И несправедливость Вовиной судьбы оскорбила Татарникова – и хоть ему было уже все равно, что творится с миром, но за Вову стало больно. Ошибка вышла, ошибка! Вот его, Татарникова, изгрызенного до последней степени, изрезанного до последнего клочка, вот его, никчемного, отпускают домой, а сочного, полнокровного Вову-гинеколога свалили в черный пакет и потащили в морг. Нет, вы не того взяли, вы ошиблись! Как могла ты, Смерть, куда смотрела! И вы, вы все – общество, научные институты, пенсионные фонды, банки, страховые и фискальные организации, – зачем вы отпустили от себя Вову? От меня-то вам проку нет, а он вас преданно любил! Он же ваш был, буржуинский, как могли вы его предать смерти? Зачем же Вову, который так любил читать про успехи демократии? Зачем же именно его, который верил в свободное развитие личности и капитализм? Когда ты, Смерть, прибираешь человека, недовольного жизнью, ты поступаешь логично, но взять Вову – это бессовестно!
Вова верил в прогресс, он был подходящим членом бесправного коллектива, он всему радовался! Чем же он вам помешал? Он так хотел понравиться миру! И вот умер, умер, умер!
– А где Вова? – тихо спросил Татарников.
– Да где-нибудь тут, за углом, – сказал санитар и покатил каталку дальше по коридору. – Спрятался от нас, не показывается.

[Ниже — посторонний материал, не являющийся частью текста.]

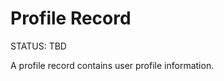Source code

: # Profile Record

<status>STATUS: TBD</status>

A profile record contains user profile information.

Носилки задвинули в машину, шофер посмотрел на серое лицо Татарникова и сказал:
– Домой? Повезло тебе.
И Татарников подумал, что ему действительно несказанно повезло. Он едет домой, к своим книжкам, в свою комнату. Он увидит фотографию своей мамы, увидит свою кошку. Он увидит паркетный пол своей комнаты, половицы, на которые он в детстве пролил чернила и которые всегда разглядывал, когда лежал на диване. Увидит репродукцию картины с изображением Венеции, приколотую над столом. Увидит тот кусок обоев, который отклеился от стены, а его так никто и не приклеил вот уже десять лет. И трещину на потолке – от лампы до карниза он увидит тоже. Господи, спасибо тебе. Как хорошо ехать домой. Машина поворачивала, голова Татарникова моталась по поролоновой подушке.
Врачи не сказали Татарникову, что раковые метастазы у него повсюду, – они сказали об этом лишь его жене. Впрочем, люди устроены так, что слышат то, что хотят услышать.
Зоя Тарасовна поняла врачей так, что операция прошла хорошо, главная опухоль удалена, больного отпускают домой, поскольку лечить больше нечего.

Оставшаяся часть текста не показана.